Saved entries:
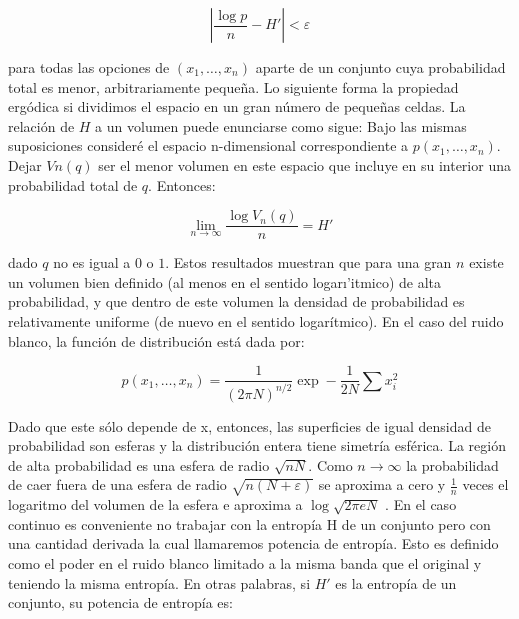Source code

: \begin{equation}
\left | \frac{\log p}{n} - {H}'\right |< \varepsilon 
\end{equation}

para todas las opciones de $\left ( x_{1},\dots ,x_{n} \right )$ aparte de un conjunto cuya probabilidad total es menor, arbitrariamente peque\~na. Lo siguiente forma la propiedad erg\'odica si dividimos el espacio en un gran n\'umero de peque\~nas celdas. La relaci\'on de $H$ a un volumen puede enunciarse como sigue: Bajo las mismas suposiciones consider\'e el espacio n-dimensional correspondiente a $p\left ( x_{1},\dots ,x_{n} \right )$. Dejar $Vn\left ( 	q \right )$ ser el menor volumen en este espacio que incluye en su interior una probabilidad total de $q$. Entonces:

\begin{equation}
\lim_{n\rightarrow \infty }\frac{\log V_{n}\left ( q \right )}{n}={H}'
\end{equation}

dado $q$ no es igual a $0$ o $1$.\newline
Estos resultados muestran que para una gran $n$ existe un volumen bien definido (al menos en el sentido logar\i'itmico) de alta probabilidad, y que dentro de este volumen la densidad de probabilidad es relativamente uniforme (de nuevo en el sentido logar\'itmico).\newline
En el caso del ruido blanco, la funci\'on de distribuci\'on est\'a dada por:

\begin{equation}
p\left ( x_{1}, \ldots ,x_{n}\right )=\frac{1}{\left ( 2\pi N \right )^{n/2}}\exp -\frac{1}{2N}\sum x_{i}^{2}
\end{equation}

Dado que este s\'olo depende de x, entonces, las superficies de igual densidad de probabilidad son esferas y la distribuci\'on entera tiene simetr\'ia esf\'erica. La regi\'on de alta probabilidad es una esfera de radio $\sqrt{nN}$. Como $n\rightarrow \infty $ la probabilidad de caer fuera de una esfera de radio $\sqrt{n\left ( N+\varepsilon  \right )}$ se aproxima a cero y $\frac{1}{n}$ veces el logaritmo del volumen de la esfera e aproxima a $\log \sqrt{2\pi eN}$ .
En el caso continuo es conveniente no trabajar con la entrop\'ia H de un conjunto pero con una cantidad derivada la cual llamaremos potencia de entrop\'ia. Esto es definido como el poder en el ruido blanco limitado a la misma banda que el original y teniendo la misma entrop\'ia. En otras palabras, si ${H}'$ es la entrop\'ia de un conjunto, su potencia de entrop\'ia es:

* [TASK GOAL]
Exactly the lines from the one containing "En el caso del" to the final line of the data, both included, should be printed, and nothing more.

* [THE ANSWER]
En el caso del ruido blanco, la funci\'on de distribuci\'on est\'a dada por:

\begin{equation}
p\left ( x_{1}, \ldots ,x_{n}\right )=\frac{1}{\left ( 2\pi N \right )^{n/2}}\exp -\frac{1}{2N}\sum x_{i}^{2}
\end{equation}

Dado que este s\'olo depende de x, entonces, las superficies de igual densidad de probabilidad son esferas y la distribuci\'on entera tiene simetr\'ia esf\'erica. La regi\'on de alta probabilidad es una esfera de radio $\sqrt{nN}$. Como $n\rightarrow \infty $ la probabilidad de caer fuera de una esfera de radio $\sqrt{n\left ( N+\varepsilon  \right )}$ se aproxima a cero y $\frac{1}{n}$ veces el logaritmo del volumen de la esfera e aproxima a $\log \sqrt{2\pi eN}$ .
En el caso continuo es conveniente no trabajar con la entrop\'ia H de un conjunto pero con una cantidad derivada la cual llamaremos potencia de entrop\'ia. Esto es definido como el poder en el ruido blanco limitado a la misma banda que el original y teniendo la misma entrop\'ia. En otras palabras, si ${H}'$ es la entrop\'ia de un conjunto, su potencia de entrop\'ia es:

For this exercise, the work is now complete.